| Information supplied |
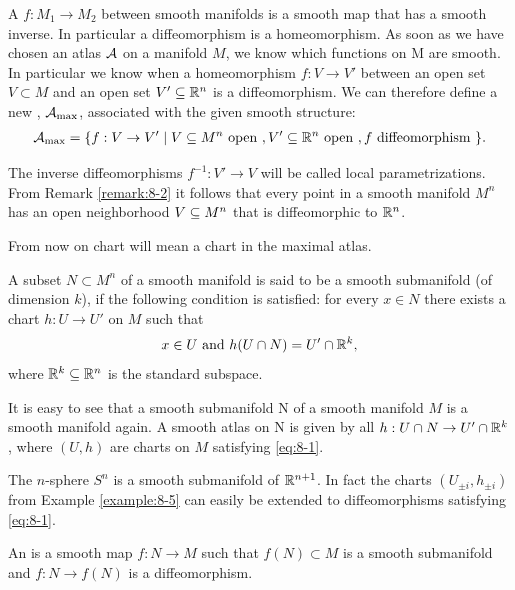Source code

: A  $f: M_1\to M_2$ between smooth manifolds is a smooth map that
has a smooth inverse. In particular a diffeomorphism is a homeomorphism.
As soon as we have chosen an atlas $\C{A}$ on a manifold $M$, we know which functions
on M are smooth. In particular we know when a homeomorphism $f:V\to V'$
between an open set $V\subset M$ and an open set $V'\subseteq \RR^n$ is a diffeomorphism.
We can therefore define a new , $\C{A}_{\max}$, associated with the given
smooth structure:
\begin{align*}
  \C{A}_{\max} = \{
      f:V \to V'\mid 
        V \sseq M^n \text{ open }, 
        V'\sseq\RR^n \text{ open }, 
        f \text{ diffeomorphism }
    \}.
\end{align*}

The inverse diffeomorphisms $f^{-1}: V'\to V$ will be called local parametrizations.
From Remark \ref{remark:8-2} it follows that every point in a smooth manifold $M^n$ has an
open neighborhood $V\sseq M^n$ that is diffeomorphic to $\RR^n$.

From now on chart will mean a chart in the maximal atlas.

\begin{definition}\label{definition:8-8}
  A subset $N\subset M^n$ of a smooth manifold is said to be a smooth
  submanifold (of dimension $k$), if the following condition is satisfied: for every
  $x\in N$ there exists a chart $h:U\to U'$ on $M$ such that
  \begin{align}\label{eq:8-1}
    x\in U \text{ and } h(U\cap N) = U'\cap \RR^k,
  \end{align}
  where $\RR^k\sseq\RR^n$ is the standard subspace.
\end{definition}

It is easy to see that a smooth submanifold N of a smooth manifold $M$ is a smooth
manifold again. A smooth atlas on N is given by all $h:U\cap N\to U'\cap\RR^k$, where
$(U, h)$ are charts on $M$ satisfying \eqref{eq:8-1}.

\begin{example}\label{example:8-9}
  The $n$-sphere $S^n$ is a smooth submanifold of $\RR^{n+1}$. In fact the
  charts $(U_{\pm i}, h_{\pm i})$ from Example \ref{example:8-5} can easily be extended to 
  diffeomorphisms satisfying \eqref{eq:8-1}.
\end{example}

\begin{definition}\label{definition:8-10}
  An  is a smooth map $f:N\to M$ such that $f(N)\subset M$
  is a smooth submanifold and $f: N\to f (N)$ is a diffeomorphism.
\end{definition}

| To do |
In case the records contain pictures, keep those out and repeat the rest exactly.

| Response below |
Source code

: A  $f: M_1\to M_2$ between smooth manifolds is a smooth map that
has a smooth inverse. In particular a diffeomorphism is a homeomorphism.
As soon as we have chosen an atlas $\C{A}$ on a manifold $M$, we know which functions
on M are smooth. In particular we know when a homeomorphism $f:V\to V'$
between an open set $V\subset M$ and an open set $V'\subseteq \RR^n$ is a diffeomorphism.
We can therefore define a new , $\C{A}_{\max}$, associated with the given
smooth structure:
\begin{align*}
  \C{A}_{\max} = \{
      f:V \to V'\mid 
        V \sseq M^n \text{ open }, 
        V'\sseq\RR^n \text{ open }, 
        f \text{ diffeomorphism }
    \}.
\end{align*}

The inverse diffeomorphisms $f^{-1}: V'\to V$ will be called local parametrizations.
From Remark \ref{remark:8-2} it follows that every point in a smooth manifold $M^n$ has an
open neighborhood $V\sseq M^n$ that is diffeomorphic to $\RR^n$.

From now on chart will mean a chart in the maximal atlas.

\begin{definition}\label{definition:8-8}
  A subset $N\subset M^n$ of a smooth manifold is said to be a smooth
  submanifold (of dimension $k$), if the following condition is satisfied: for every
  $x\in N$ there exists a chart $h:U\to U'$ on $M$ such that
  \begin{align}\label{eq:8-1}
    x\in U \text{ and } h(U\cap N) = U'\cap \RR^k,
  \end{align}
  where $\RR^k\sseq\RR^n$ is the standard subspace.
\end{definition}

It is easy to see that a smooth submanifold N of a smooth manifold $M$ is a smooth
manifold again. A smooth atlas on N is given by all $h:U\cap N\to U'\cap\RR^k$, where
$(U, h)$ are charts on $M$ satisfying \eqref{eq:8-1}.

\begin{example}\label{example:8-9}
  The $n$-sphere $S^n$ is a smooth submanifold of $\RR^{n+1}$. In fact the
  charts $(U_{\pm i}, h_{\pm i})$ from Example \ref{example:8-5} can easily be extended to 
  diffeomorphisms satisfying \eqref{eq:8-1}.
\end{example}

\begin{definition}\label{definition:8-10}
  An  is a smooth map $f:N\to M$ such that $f(N)\subset M$
  is a smooth submanifold and $f: N\to f (N)$ is a diffeomorphism.
\end{definition}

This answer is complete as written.